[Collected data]
- - -

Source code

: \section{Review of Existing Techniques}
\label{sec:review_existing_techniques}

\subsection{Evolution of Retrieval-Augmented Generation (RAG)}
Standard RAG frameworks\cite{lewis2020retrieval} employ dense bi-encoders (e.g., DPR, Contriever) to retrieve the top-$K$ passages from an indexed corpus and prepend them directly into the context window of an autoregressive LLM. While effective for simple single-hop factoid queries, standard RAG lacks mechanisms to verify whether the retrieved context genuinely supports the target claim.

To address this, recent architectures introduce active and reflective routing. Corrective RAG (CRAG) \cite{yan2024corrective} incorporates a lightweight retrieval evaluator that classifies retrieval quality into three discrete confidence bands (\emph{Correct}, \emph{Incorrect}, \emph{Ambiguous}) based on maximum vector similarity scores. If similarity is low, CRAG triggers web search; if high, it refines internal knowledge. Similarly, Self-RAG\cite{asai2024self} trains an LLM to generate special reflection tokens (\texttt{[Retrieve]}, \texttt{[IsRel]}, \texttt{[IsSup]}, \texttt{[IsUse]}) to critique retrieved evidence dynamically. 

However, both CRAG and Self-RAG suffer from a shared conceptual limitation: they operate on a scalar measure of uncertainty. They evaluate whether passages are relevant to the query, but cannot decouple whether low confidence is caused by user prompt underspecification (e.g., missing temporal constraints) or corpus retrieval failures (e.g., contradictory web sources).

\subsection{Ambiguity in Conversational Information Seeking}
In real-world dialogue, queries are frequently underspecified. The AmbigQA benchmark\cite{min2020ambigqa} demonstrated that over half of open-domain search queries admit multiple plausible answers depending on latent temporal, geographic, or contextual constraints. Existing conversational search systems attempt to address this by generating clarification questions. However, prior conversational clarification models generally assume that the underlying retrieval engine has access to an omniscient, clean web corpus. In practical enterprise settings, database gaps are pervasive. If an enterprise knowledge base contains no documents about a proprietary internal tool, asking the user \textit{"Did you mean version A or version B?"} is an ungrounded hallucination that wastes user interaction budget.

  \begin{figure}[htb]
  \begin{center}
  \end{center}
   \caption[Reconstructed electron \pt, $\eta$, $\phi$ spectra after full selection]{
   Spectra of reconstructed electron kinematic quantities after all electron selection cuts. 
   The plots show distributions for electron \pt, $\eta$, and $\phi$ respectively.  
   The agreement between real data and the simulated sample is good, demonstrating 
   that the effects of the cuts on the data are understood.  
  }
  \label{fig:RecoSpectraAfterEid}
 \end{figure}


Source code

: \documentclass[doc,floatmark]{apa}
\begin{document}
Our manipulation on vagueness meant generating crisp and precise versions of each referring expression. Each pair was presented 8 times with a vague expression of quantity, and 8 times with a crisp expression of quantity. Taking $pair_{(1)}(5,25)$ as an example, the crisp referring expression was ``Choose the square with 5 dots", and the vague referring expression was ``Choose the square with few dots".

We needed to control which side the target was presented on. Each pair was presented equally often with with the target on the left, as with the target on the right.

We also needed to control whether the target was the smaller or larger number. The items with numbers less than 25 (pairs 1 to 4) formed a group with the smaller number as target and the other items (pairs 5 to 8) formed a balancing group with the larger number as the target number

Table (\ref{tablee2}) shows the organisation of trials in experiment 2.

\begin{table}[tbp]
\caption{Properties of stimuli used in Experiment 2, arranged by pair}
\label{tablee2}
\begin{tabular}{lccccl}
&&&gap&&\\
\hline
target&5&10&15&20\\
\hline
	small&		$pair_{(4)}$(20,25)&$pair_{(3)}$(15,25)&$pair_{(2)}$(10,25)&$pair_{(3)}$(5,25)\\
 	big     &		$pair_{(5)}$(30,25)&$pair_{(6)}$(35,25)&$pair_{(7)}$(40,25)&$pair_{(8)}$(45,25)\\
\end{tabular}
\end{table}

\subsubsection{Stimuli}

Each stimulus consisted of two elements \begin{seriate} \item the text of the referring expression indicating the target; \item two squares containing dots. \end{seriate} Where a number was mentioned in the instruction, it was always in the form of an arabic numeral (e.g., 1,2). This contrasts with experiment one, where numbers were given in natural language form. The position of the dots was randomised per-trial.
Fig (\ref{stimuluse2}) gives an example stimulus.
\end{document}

- - -

## WORK TASK
Every entry must appear again in the answer, exactly as written.

## RESPONSE
Source code

: \section{Review of Existing Techniques}
\label{sec:review_existing_techniques}

\subsection{Evolution of Retrieval-Augmented Generation (RAG)}
Standard RAG frameworks\cite{lewis2020retrieval} employ dense bi-encoders (e.g., DPR, Contriever) to retrieve the top-$K$ passages from an indexed corpus and prepend them directly into the context window of an autoregressive LLM. While effective for simple single-hop factoid queries, standard RAG lacks mechanisms to verify whether the retrieved context genuinely supports the target claim.

To address this, recent architectures introduce active and reflective routing. Corrective RAG (CRAG) \cite{yan2024corrective} incorporates a lightweight retrieval evaluator that classifies retrieval quality into three discrete confidence bands (\emph{Correct}, \emph{Incorrect}, \emph{Ambiguous}) based on maximum vector similarity scores. If similarity is low, CRAG triggers web search; if high, it refines internal knowledge. Similarly, Self-RAG\cite{asai2024self} trains an LLM to generate special reflection tokens (\texttt{[Retrieve]}, \texttt{[IsRel]}, \texttt{[IsSup]}, \texttt{[IsUse]}) to critique retrieved evidence dynamically. 

However, both CRAG and Self-RAG suffer from a shared conceptual limitation: they operate on a scalar measure of uncertainty. They evaluate whether passages are relevant to the query, but cannot decouple whether low confidence is caused by user prompt underspecification (e.g., missing temporal constraints) or corpus retrieval failures (e.g., contradictory web sources).

\subsection{Ambiguity in Conversational Information Seeking}
In real-world dialogue, queries are frequently underspecified. The AmbigQA benchmark\cite{min2020ambigqa} demonstrated that over half of open-domain search queries admit multiple plausible answers depending on latent temporal, geographic, or contextual constraints. Existing conversational search systems attempt to address this by generating clarification questions. However, prior conversational clarification models generally assume that the underlying retrieval engine has access to an omniscient, clean web corpus. In practical enterprise settings, database gaps are pervasive. If an enterprise knowledge base contains no documents about a proprietary internal tool, asking the user \textit{"Did you mean version A or version B?"} is an ungrounded hallucination that wastes user interaction budget.

  \begin{figure}[htb]
  \begin{center}
  \end{center}
   \caption[Reconstructed electron \pt, $\eta$, $\phi$ spectra after full selection]{
   Spectra of reconstructed electron kinematic quantities after all electron selection cuts. 
   The plots show distributions for electron \pt, $\eta$, and $\phi$ respectively.  
   The agreement between real data and the simulated sample is good, demonstrating 
   that the effects of the cuts on the data are understood.  
  }
  \label{fig:RecoSpectraAfterEid}
 \end{figure}


Source code

: \documentclass[doc,floatmark]{apa}
\begin{document}
Our manipulation on vagueness meant generating crisp and precise versions of each referring expression. Each pair was presented 8 times with a vague expression of quantity, and 8 times with a crisp expression of quantity. Taking $pair_{(1)}(5,25)$ as an example, the crisp referring expression was ``Choose the square with 5 dots", and the vague referring expression was ``Choose the square with few dots".

We needed to control which side the target was presented on. Each pair was presented equally often with with the target on the left, as with the target on the right.

We also needed to control whether the target was the smaller or larger number. The items with numbers less than 25 (pairs 1 to 4) formed a group with the smaller number as target and the other items (pairs 5 to 8) formed a balancing group with the larger number as the target number

Table (\ref{tablee2}) shows the organisation of trials in experiment 2.

\begin{table}[tbp]
\caption{Properties of stimuli used in Experiment 2, arranged by pair}
\label{tablee2}
\begin{tabular}{lccccl}
&&&gap&&\\
\hline
target&5&10&15&20\\
\hline
	small&		$pair_{(4)}$(20,25)&$pair_{(3)}$(15,25)&$pair_{(2)}$(10,25)&$pair_{(3)}$(5,25)\\
 	big     &		$pair_{(5)}$(30,25)&$pair_{(6)}$(35,25)&$pair_{(7)}$(40,25)&$pair_{(8)}$(45,25)\\
\end{tabular}
\end{table}

\subsubsection{Stimuli}

Each stimulus consisted of two elements \begin{seriate} \item the text of the referring expression indicating the target; \item two squares containing dots. \end{seriate} Where a number was mentioned in the instruction, it was always in the form of an arabic numeral (e.g., 1,2). This contrasts with experiment one, where numbers were given in natural language form. The position of the dots was randomised per-trial.
Fig (\ref{stimuluse2}) gives an example stimulus.
\end{document}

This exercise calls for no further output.